Yes you can get a simm card as soon as you land in just about any country.

There are thousands of parents around the world, including those from NZ, Australia, South Africa who have adult children doing this.

She will be fine. People meet others in hostels and form a group to do something together, go to a particular place / do an activity / plan a trip.

Not the same but at 16 I took my first flight, I was alone and being met by relatives in Australia.

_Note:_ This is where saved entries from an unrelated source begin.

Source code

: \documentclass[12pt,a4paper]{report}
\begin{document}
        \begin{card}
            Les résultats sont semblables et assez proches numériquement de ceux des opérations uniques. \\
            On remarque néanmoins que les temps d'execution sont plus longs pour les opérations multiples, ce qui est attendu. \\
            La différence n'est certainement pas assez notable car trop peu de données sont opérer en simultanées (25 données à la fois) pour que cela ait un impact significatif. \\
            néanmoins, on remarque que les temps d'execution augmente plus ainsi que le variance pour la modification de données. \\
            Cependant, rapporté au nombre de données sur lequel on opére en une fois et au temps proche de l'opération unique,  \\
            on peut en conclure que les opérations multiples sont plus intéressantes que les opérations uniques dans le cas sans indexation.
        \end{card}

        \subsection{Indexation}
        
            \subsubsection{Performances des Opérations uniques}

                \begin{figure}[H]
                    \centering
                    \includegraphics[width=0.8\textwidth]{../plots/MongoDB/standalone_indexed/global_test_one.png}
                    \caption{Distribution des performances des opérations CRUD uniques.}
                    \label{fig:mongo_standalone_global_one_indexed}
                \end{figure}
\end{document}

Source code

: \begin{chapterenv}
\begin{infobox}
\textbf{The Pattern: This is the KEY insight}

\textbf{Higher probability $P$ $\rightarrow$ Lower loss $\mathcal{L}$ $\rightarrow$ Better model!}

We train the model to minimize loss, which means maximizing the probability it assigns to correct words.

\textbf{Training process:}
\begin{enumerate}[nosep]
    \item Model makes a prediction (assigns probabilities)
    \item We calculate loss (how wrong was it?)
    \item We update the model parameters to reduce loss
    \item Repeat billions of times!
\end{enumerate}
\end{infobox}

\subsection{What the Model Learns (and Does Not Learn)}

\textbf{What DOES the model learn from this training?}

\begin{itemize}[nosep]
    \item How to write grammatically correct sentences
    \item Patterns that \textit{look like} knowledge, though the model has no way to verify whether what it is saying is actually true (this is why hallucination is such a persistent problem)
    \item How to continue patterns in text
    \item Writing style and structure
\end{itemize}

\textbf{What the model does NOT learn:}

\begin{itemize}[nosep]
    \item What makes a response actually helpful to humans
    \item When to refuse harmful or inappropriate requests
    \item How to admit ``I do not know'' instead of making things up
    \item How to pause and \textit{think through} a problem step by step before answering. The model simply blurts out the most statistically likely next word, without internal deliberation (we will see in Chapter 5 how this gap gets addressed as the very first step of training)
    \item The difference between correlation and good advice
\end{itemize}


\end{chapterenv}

At the first stop there was a sandstorm so we had to land at a tiny airport for a few hours and we could not get off the plane.

Then at the next stop all I had obviously missed my connecting flight, so QANTAS re routed a plane.

I arrived at my destination about 6 hours late.

This was the early 1980s. I was fine. I had no way to contact my relatives at either end, but I was fine. I had quite a sheltered upbringing and I was still fine.

She will not be alone, she will be among loads of others doing a trip round the world in various stages and directions.

She will be fine.

madcatladieshere · 04/09/2023 08:14

Thank you for your replies. It is interesting what you have said about a satellite phone I did have similar thoughts but thought it was a way to enable her to be contactable. I was unsure how they worked anyway?

OP posts:
madcatladieshere · 04/09/2023 08:15

@itsmyp4rty my daughter is going to look into volunteering thank you

OP posts:
roarrfeckingroar · 04/09/2023 09:42

She'll be fine. I did similar in my 20s but via India beforehand. Thailand and Vietnam are very easy travelling.

roarrfeckingroar · 04/09/2023 09:44

I will say that my father's negativity about my travels nearly cost our relationship. He made it all about him and his worries. Don't be that parent. She's going - accept it and don't make your anxiety her problem.

roarrfeckingroar · 04/09/2023 10:03

madcatladieshere · 04/09/2023 08:14

Thank you for your replies. It is interesting what you have said about a satellite phone I did have similar thoughts but thought it was a way to enable her to be contactable. I was unsure how they worked anyway?

Have you thought that she might not want to be contactable constantly? Let her have some space to grow.

You won't need a satellite phone in most parts of SE Asia. She can buy a SIM card anywhere in each country; it costs a few dollars and means she can WhatsApp from there.

43ontherocksporfavor · 04/09/2023 11:03

We all know she is an adult but a very young, recently a girl who will be vulnerable. I know exactly how op feels and it’s ok to feel worried. Young people feel invincible but we know better and can advise caution.

roarrfeckingroar · 04/09/2023 12:00

Yes but don't push her away by being overbearing with your worrying. It is very, very easy to travel safely alone around Thailand and Vietnam.